That’s according to the owner of an ethical menswear brand who has said that one of the main problems in ethical sourcing is “we dehumanise our supply chain”.
Clare Lissaman, who is on the Ethical Fashion Forum board and co-founder and director of Arthur & Henry, was speaking at a debate held by Intelligence Squared on the ethics of throwaway fashion at the Victoria & Albert Museum in London.
She said: “For me, part of the issue we have in trying to source sustainably or ethically is that we dehumanise our supply chain like it’s just a list of number on a piece of paper. But actually a trading relationship and engagement with the people who make our clothes is key.
“We know things about our factory. We know that people who have worked there for 20-odd years have started as helpers are now working as tailors.

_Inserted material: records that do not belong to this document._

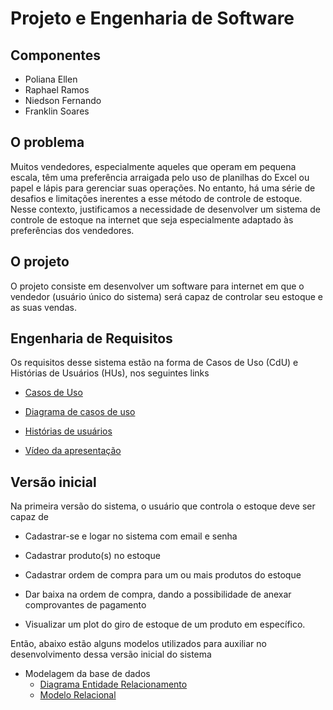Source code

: # Projeto e Engenharia de Software

## Componentes

- Poliana Ellen
- Raphael Ramos
- Niedson Fernando
- Franklin Soares

## O problema
Muitos vendedores, especialmente aqueles que operam em pequena escala, têm uma preferência arraigada pelo uso de planilhas do Excel ou papel e lápis para gerenciar suas operações. No entanto, há uma série de desafios e limitações inerentes a esse método de controle de estoque. Nesse contexto, justificamos a necessidade de desenvolver um sistema de controle de estoque na internet que seja especialmente adaptado às preferências dos vendedores.

## O projeto

O projeto consiste em desenvolver um software para internet em que o vendedor (usuário único do sistema) será capaz de controlar seu estoque e as suas vendas.

## Engenharia de Requisitos

Os requisitos desse sistema estão na forma de Casos de Uso (CdU) e Histórias de Usuários (HUs), nos seguintes links

- [Casos de Uso](./CdU.md)

- [Diagrama de casos de uso](./Diagrama%20CdU.pdf)

- [Histórias de usuários](./HUs.md)

- [Vídeo da apresentação](https://drive.google.com/file/d/10voitNwHleYkfHrKjGWaMnGzj_5zkVzp/view?pli=1)

## Versão inicial

Na primeira versão do sistema, o usuário que controla o estoque deve ser capaz de

- Cadastrar-se e logar no sistema com email e senha

- Cadastrar produto(s) no estoque

- Cadastrar ordem de compra para um ou mais produtos do estoque
 
- Dar baixa na ordem de compra, dando a possibilidade de anexar comprovantes de pagamento

- Visualizar um plot do giro de estoque de um produto em específico. 

Então, abaixo estão alguns modelos utilizados para auxiliar no desenvolvimento dessa versão inicial do sistema

- Modelagem da base de dados
    - [Diagrama Entidade Relacionamento](./BD-MER.pdf)
    - [Modelo Relacional](./BD-ER.pdf)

That’s a really good sign that it’s a good factory that treats its workers well.”
Lissaman added that the company even sends Christmas cards to all the factory workers.

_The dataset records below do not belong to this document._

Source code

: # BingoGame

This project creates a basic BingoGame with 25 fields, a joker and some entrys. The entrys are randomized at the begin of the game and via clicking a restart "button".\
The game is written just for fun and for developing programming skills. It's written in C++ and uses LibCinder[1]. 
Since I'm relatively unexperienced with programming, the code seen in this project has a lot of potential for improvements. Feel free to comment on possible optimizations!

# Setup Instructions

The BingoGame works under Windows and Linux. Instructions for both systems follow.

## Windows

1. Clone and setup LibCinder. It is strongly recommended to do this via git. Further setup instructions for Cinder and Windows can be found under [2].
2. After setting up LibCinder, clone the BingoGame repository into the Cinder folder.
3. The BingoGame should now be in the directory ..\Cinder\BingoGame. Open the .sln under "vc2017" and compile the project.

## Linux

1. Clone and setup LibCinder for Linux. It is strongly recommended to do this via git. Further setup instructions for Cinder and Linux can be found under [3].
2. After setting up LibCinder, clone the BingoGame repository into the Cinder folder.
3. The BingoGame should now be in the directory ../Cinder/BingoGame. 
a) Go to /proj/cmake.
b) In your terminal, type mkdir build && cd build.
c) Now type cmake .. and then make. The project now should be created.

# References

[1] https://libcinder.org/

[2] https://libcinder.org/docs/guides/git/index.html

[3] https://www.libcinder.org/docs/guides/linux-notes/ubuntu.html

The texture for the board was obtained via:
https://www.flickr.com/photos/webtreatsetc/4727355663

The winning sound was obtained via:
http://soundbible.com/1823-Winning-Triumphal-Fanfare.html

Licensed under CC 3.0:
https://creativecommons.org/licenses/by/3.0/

“No customer has ever done that,” she said. “The factory workers say, ‘We’re just anonymous, you’re the only brand that has actually talked to us. It makes us really proud to be a tailor.’”

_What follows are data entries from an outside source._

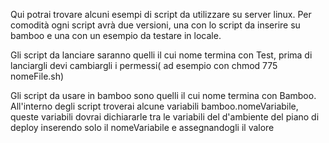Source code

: Qui potrai trovare alcuni esempi di script da utilizzare su server linux.
Per comodità ogni script avrà due versioni, una con lo script da inserire su bamboo e una con un esempio da testare in locale.

Gli script da lanciare saranno quelli il cui nome termina con Test, prima di lanciargli devi cambiargli i permessi( ad esempio con chmod 775 nomeFile.sh)

Gli script da usare in bamboo sono quelli il cui nome termina con Bamboo.
All'interno degli script troverai alcune variabili bamboo.nomeVariabile, queste variabili dovrai dichiararle tra le variabili del d'ambiente del piano di deploy inserendo solo il nomeVariabile e assegnandogli il valore

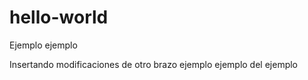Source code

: # hello-world
Ejemplo ejemplo

Insertando modificaciones de otro brazo
 ejemplo ejemplo del ejemplo
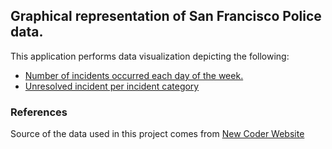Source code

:## Graphical representation of San Francisco Police data.

This application performs data visualization depicting the following:
* [Number of incidents occurred each day of the week.](https://github.com/aaggarwal2805/PythonApps/blob/master/Data_visualization/output/Days.png)
* [Unresolved incident per incident category](https://github.com/aaggarwal2805/PythonApps/blob/master/Data_visualization/output/Type.png)

### References
Source of the data used in this project comes from [New Coder Website](http://newcoder.io/dataviz/)
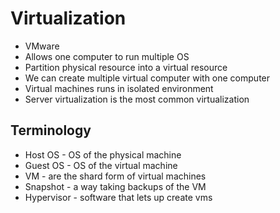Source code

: # Virtualization
- VMware
- Allows one computer to run multiple OS
- Partition physical resource into a virtual resource
- We can create multiple virtual computer with one computer
- Virtual machines runs in isolated environment
- Server virtualization is the most common virtualization

## Terminology
- Host OS - OS of the physical machine
- Guest OS - OS of the virtual machine
- VM - are the shard form of virtual machines
- Snapshot - a way taking backups of the VM
- Hypervisor - software that lets up create vms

Lissaman explained that when setting up Arthur & Henry she looked at all parts of the supply chain from where the cotton is grown through to where it is made, packaged and sold.
“It gives us a very limited supply chain to use, but it means that impact on the environment is strictly controlled through standards,” she said.
Jenny Holdcraft, policy director at Industriall Global Union, called for fixed prices so that buyers cannot drive prices down too much.
“The whole idea is to take conditions out of competition so that every buyer has fixed costs,” she said. “The fixed costs are the wages, the health and safety, the hours of work. At the moment they are not fixed, they can be squeezed. That has got to stop.”
She added: “The factory workers in Bangladesh will tell you that they earn half of what they used to earn five years ago making the same product because they are being pushed by the buyers.”
However an audience member and former buyer added: “I think the buyers do have a huge responsibility but they are being pushed from above to get tighter margins.”